Long-Term Open-Path Dual-Comb Spectroscopy for Urban CO2 Monitoring
Abstract. Accurate quantification of urban greenhouse gas (GHG) emissions can benefit from path-averaged, high-precision, high-temporal-resolution measurements that complement point sensors and passive remote sensing. Among open-path techniques, dual-comb spectroscopy (DCS) stands out as a particularly capable candidate, offering simultaneous broadband coverage, an absolute SI-traceable frequency axis, and sufficient spectral radiance for multi-kilometer paths. Here we present an open-path dual-comb spectrometer using two commercial, self-referenced, turn-key frequency combs operated continuously in Heidelberg, Germany, over an urban landscape. The instrument allows to infer column-averaged dry-air mole fractions of CO2 along a 3.1 km absorption path. During routine observations within the evaluation period from September 2025 to February 2026 the system achieved a data coverage of 85 %, with losses primarily attributable to visibility-limiting weather conditions such as fog and heavy rain. The instrument precision, characterized by the overlapping Allan deviation under stable atmospheric conditions, reaches 4.79 ppm √s for CO2, equivalent to 0.28 ppm at five minutes averaging time. These values are on par with or better than previous open-path DCS experiments and represent roughly one order of magnitude improvement over a co-deployed open-path Fourier transform spectrometer operating on the same path.
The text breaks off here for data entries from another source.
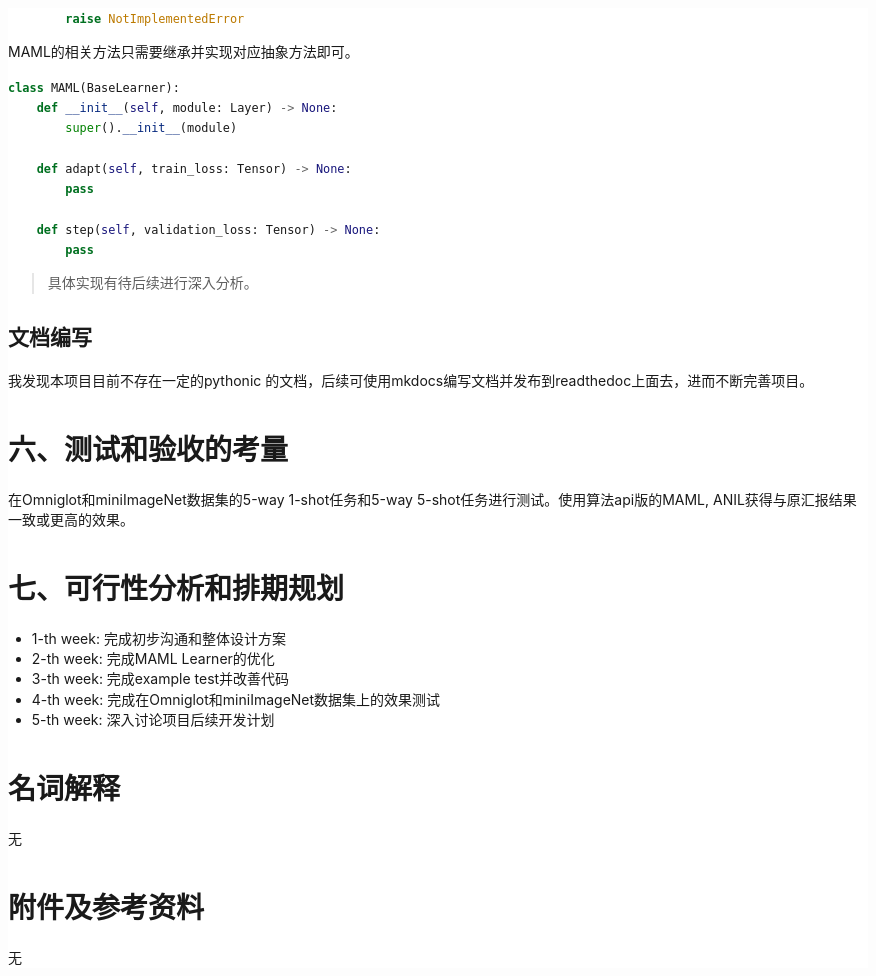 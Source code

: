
 ```python
        raise NotImplementedError
```

MAML的相关方法只需要继承并实现对应抽象方法即可。

```python
class MAML(BaseLearner):
    def __init__(self, module: Layer) -> None:
        super().__init__(module)

    def adapt(self, train_loss: Tensor) -> None:
        pass

    def step(self, validation_loss: Tensor) -> None:
        pass
```

> 具体实现有待后续进行深入分析。

## 文档编写

我发现本项目目前不存在一定的pythonic 的文档，后续可使用mkdocs编写文档并发布到readthedoc上面去，进而不断完善项目。

# 六、测试和验收的考量

在Omniglot和miniImageNet数据集的5-way 1-shot任务和5-way 5-shot任务进行测试。使用算法api版的MAML, ANIL获得与原汇报结果一致或更高的效果。

# 七、可行性分析和排期规划

* 1-th week: 完成初步沟通和整体设计方案
* 2-th week: 完成MAML Learner的优化
* 3-th week: 完成example test并改善代码
* 4-th week: 完成在Omniglot和miniImageNet数据集上的效果测试
* 5-th week: 深入讨论项目后续开发计划

# 名词解释

无

# 附件及参考资料

无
The two instruments differ by a small bias of 0.16 ppm for CO2. The results demonstrate that high-quality, long-term open-path DCS operation is achievable with readily available hardware, making the technique accessible to the broader atmospheric science community for applications ranging from urban-flux monitoring and network-scale observations to the validation of spectroscopic databases.
Competing interests: At least one of the (co-)authors is a member of the editorial board of Atmospheric Measurement Techniques.